### TASK REQUIREMENTS
When a line of the entries contains "sınıftır", please list that line.

### RECORDS FOR THE TASK

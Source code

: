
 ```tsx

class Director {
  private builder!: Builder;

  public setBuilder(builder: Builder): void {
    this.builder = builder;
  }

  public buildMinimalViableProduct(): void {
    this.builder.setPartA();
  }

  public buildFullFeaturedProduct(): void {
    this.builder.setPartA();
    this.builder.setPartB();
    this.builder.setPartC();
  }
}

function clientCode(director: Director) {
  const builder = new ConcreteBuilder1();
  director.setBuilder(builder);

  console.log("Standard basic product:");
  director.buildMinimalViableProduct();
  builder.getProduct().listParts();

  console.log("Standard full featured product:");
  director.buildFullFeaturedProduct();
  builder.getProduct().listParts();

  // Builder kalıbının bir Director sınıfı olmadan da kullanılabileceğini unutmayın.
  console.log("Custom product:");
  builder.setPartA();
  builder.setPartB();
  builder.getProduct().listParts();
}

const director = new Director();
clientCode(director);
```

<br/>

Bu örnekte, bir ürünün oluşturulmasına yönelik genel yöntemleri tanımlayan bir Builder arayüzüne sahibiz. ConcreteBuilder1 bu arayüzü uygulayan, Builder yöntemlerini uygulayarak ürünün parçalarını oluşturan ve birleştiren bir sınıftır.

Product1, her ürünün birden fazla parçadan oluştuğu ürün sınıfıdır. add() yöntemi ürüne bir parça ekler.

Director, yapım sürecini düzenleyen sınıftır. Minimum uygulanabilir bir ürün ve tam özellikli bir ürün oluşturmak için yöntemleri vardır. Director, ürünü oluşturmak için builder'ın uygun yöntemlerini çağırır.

### ANSWER SECTION
Bu örnekte, bir ürünün oluşturulmasına yönelik genel yöntemleri tanımlayan bir Builder arayüzüne sahibiz. ConcreteBuilder1 bu arayüzü uygulayan, Builder yöntemlerini uygulayarak ürünün parçalarını oluşturan ve birleştiren bir sınıftır.
Director, yapım sürecini düzenleyen sınıftır. Minimum uygulanabilir bir ürün ve tam özellikli bir ürün oluşturmak için yöntemleri vardır. Director, ürünü oluşturmak için builder'ın uygun yöntemlerini çağırır.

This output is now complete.